* [Extracted records]
───

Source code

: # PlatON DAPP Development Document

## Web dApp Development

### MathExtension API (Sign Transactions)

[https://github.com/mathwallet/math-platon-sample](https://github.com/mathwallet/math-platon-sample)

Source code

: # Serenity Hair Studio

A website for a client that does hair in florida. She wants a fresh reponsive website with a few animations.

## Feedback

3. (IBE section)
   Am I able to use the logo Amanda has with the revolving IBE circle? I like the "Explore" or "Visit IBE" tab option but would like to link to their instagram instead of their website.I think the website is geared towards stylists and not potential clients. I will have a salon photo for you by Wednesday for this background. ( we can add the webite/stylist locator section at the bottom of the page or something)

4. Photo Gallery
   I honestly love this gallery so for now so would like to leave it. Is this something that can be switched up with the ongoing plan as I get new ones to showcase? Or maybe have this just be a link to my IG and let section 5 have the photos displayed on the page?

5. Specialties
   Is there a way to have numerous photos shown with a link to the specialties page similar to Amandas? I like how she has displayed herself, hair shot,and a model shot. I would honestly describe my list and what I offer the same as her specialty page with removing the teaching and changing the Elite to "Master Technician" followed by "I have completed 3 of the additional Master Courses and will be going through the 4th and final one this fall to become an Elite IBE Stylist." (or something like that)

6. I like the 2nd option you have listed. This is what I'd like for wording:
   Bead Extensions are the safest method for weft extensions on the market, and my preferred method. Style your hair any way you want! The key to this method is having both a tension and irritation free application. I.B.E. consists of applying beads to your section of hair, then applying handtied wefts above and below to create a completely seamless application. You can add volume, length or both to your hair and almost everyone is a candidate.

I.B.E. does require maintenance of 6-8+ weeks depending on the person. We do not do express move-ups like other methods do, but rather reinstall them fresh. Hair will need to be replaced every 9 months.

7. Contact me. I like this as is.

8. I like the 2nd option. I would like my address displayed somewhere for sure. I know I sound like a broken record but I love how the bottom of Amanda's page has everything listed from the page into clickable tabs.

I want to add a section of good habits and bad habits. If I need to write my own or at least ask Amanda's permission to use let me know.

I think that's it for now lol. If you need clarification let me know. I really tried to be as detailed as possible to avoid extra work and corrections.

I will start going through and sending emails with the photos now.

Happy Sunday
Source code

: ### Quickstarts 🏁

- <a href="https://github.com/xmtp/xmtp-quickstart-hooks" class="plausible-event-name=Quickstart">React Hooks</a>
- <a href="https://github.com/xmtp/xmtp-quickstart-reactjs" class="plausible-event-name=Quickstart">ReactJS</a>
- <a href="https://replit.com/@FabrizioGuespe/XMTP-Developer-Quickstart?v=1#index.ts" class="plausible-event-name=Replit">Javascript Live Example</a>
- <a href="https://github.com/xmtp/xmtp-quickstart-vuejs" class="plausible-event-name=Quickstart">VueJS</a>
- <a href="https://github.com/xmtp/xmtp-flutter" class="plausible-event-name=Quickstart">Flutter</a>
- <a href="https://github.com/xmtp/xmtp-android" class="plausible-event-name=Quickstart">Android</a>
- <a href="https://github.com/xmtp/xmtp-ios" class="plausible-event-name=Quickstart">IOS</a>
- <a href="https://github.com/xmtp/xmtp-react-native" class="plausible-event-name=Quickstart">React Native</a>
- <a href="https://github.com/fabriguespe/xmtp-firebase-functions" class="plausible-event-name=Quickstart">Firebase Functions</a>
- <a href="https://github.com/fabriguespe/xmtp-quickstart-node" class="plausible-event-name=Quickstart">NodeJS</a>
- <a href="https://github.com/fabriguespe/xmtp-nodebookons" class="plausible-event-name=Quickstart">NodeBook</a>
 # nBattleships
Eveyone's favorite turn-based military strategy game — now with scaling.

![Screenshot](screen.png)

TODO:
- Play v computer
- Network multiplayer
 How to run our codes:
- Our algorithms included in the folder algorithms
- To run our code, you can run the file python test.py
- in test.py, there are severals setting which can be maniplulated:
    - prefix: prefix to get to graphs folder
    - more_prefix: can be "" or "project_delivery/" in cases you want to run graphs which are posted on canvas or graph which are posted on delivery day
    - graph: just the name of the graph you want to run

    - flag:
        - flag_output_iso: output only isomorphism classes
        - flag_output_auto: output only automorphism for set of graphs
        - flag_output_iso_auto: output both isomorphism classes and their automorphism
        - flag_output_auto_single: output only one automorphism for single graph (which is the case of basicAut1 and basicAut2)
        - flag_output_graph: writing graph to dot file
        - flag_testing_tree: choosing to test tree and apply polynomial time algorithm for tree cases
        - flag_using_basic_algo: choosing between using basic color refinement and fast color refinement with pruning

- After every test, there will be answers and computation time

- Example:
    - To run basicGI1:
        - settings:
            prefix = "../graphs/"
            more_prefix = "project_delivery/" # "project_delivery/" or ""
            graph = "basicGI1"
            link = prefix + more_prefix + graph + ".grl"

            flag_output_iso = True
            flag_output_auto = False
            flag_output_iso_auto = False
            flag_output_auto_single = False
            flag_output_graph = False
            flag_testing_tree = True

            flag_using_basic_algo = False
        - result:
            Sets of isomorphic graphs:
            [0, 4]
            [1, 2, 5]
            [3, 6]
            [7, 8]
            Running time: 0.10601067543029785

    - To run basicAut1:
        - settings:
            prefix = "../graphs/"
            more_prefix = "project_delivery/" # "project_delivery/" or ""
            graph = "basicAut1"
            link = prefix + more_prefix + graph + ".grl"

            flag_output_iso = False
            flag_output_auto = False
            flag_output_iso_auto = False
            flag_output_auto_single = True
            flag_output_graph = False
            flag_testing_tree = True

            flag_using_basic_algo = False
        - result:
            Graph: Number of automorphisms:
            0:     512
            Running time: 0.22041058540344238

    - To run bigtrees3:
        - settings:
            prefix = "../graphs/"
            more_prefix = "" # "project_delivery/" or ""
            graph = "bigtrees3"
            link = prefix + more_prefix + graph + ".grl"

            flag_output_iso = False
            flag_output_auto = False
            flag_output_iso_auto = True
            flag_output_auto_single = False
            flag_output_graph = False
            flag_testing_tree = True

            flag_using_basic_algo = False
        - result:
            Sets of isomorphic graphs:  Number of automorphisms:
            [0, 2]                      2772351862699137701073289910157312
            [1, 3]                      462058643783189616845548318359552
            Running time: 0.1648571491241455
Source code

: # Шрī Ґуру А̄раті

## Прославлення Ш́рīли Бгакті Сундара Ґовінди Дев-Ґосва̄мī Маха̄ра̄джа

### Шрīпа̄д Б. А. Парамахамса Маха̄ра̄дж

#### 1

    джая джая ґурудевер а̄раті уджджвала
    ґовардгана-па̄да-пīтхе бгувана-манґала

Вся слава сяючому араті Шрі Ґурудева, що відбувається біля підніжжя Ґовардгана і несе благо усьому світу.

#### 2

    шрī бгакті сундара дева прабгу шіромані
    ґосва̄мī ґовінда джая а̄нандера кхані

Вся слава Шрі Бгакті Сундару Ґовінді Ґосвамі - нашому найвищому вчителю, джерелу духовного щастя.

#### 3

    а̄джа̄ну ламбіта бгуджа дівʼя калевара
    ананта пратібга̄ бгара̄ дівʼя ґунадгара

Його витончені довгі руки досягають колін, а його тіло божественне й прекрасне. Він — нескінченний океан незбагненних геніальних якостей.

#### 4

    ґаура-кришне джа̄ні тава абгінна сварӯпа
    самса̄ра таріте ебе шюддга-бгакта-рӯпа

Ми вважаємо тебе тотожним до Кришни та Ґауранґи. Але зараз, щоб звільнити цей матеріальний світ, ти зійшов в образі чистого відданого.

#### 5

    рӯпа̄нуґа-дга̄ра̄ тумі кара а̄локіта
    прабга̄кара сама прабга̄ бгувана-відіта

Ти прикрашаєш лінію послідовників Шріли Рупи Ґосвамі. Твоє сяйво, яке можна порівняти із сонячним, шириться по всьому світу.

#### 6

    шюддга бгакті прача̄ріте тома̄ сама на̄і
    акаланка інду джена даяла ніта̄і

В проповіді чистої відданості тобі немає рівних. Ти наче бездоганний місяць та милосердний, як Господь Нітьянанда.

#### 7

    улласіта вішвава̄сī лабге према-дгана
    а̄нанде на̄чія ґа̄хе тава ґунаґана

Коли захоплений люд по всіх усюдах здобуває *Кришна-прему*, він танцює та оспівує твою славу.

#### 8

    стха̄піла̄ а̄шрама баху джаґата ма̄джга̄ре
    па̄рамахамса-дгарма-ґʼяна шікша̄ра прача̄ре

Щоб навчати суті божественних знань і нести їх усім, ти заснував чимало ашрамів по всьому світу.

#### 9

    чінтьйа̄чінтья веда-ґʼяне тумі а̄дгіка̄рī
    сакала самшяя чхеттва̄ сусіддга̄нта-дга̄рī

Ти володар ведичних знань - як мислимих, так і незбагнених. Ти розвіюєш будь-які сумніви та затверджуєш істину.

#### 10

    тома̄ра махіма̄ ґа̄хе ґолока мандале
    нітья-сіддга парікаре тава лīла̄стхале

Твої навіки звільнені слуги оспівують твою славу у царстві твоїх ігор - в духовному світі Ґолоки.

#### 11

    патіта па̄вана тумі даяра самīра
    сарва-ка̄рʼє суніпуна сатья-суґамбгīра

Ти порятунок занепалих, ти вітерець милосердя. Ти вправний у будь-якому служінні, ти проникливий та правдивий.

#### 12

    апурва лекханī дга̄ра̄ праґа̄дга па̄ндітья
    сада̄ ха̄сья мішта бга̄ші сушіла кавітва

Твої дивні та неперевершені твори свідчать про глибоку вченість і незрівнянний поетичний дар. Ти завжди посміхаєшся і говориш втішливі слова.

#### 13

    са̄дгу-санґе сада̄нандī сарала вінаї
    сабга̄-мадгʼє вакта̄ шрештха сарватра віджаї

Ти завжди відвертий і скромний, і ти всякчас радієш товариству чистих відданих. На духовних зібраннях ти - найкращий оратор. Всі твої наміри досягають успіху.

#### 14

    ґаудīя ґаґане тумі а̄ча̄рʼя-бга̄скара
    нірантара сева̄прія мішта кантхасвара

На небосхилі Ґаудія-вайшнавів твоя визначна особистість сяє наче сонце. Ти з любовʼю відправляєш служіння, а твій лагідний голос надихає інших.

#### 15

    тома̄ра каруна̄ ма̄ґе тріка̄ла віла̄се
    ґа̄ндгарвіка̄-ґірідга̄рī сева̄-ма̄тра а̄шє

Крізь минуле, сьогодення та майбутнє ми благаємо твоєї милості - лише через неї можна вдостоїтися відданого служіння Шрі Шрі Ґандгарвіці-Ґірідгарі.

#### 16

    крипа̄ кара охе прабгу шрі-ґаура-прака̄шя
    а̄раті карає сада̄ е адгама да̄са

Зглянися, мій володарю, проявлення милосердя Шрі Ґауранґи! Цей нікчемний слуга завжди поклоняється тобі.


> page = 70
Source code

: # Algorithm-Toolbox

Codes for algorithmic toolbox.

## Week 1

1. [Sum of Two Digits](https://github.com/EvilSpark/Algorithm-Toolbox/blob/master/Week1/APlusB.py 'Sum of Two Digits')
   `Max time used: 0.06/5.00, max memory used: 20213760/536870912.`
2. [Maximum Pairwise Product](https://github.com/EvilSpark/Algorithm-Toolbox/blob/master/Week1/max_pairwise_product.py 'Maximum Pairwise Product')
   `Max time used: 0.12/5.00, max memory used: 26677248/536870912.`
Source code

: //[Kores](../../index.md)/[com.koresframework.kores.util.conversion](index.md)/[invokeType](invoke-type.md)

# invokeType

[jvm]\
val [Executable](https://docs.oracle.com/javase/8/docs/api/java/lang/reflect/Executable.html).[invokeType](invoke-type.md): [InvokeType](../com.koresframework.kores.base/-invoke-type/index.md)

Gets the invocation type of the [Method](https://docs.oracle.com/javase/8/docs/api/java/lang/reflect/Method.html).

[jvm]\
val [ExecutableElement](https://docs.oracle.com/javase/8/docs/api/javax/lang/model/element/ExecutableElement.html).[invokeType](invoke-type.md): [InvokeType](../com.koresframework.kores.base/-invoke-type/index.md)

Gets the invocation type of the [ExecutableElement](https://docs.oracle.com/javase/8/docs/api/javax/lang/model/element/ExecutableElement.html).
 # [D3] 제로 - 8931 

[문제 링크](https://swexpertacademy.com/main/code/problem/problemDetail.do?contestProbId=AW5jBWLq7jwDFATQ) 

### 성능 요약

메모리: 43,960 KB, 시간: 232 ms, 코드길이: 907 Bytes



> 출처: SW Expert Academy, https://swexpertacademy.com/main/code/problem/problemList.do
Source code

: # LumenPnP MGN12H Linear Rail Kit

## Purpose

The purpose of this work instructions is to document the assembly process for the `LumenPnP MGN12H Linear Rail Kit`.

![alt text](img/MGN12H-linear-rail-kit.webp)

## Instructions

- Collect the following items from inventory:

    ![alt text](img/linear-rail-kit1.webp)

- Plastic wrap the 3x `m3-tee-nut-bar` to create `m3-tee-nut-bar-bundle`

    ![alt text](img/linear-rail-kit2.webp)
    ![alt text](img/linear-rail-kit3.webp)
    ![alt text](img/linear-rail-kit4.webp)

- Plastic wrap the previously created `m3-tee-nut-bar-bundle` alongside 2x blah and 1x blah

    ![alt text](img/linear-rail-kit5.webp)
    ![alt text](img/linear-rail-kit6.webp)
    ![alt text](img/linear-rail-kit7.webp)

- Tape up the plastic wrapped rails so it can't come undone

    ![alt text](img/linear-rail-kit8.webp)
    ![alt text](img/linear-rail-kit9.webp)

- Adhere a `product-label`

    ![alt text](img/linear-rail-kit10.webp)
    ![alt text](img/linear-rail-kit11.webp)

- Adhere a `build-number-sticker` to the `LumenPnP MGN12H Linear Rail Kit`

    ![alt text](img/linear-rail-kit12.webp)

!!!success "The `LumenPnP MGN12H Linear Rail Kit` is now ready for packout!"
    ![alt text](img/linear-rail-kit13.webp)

───

* [Work request]
Write down exactly every line of the material above up to and including the line containing "5. Specialties".

* [Answer for this exercise]
Source code

: # PlatON DAPP Development Document

## Web dApp Development

### MathExtension API (Sign Transactions)

[https://github.com/mathwallet/math-platon-sample](https://github.com/mathwallet/math-platon-sample)

Source code

: # Serenity Hair Studio

A website for a client that does hair in florida. She wants a fresh reponsive website with a few animations.

## Feedback

3. (IBE section)
   Am I able to use the logo Amanda has with the revolving IBE circle? I like the "Explore" or "Visit IBE" tab option but would like to link to their instagram instead of their website.I think the website is geared towards stylists and not potential clients. I will have a salon photo for you by Wednesday for this background. ( we can add the webite/stylist locator section at the bottom of the page or something)

4. Photo Gallery
   I honestly love this gallery so for now so would like to leave it. Is this something that can be switched up with the ongoing plan as I get new ones to showcase? Or maybe have this just be a link to my IG and let section 5 have the photos displayed on the page?

5. Specialties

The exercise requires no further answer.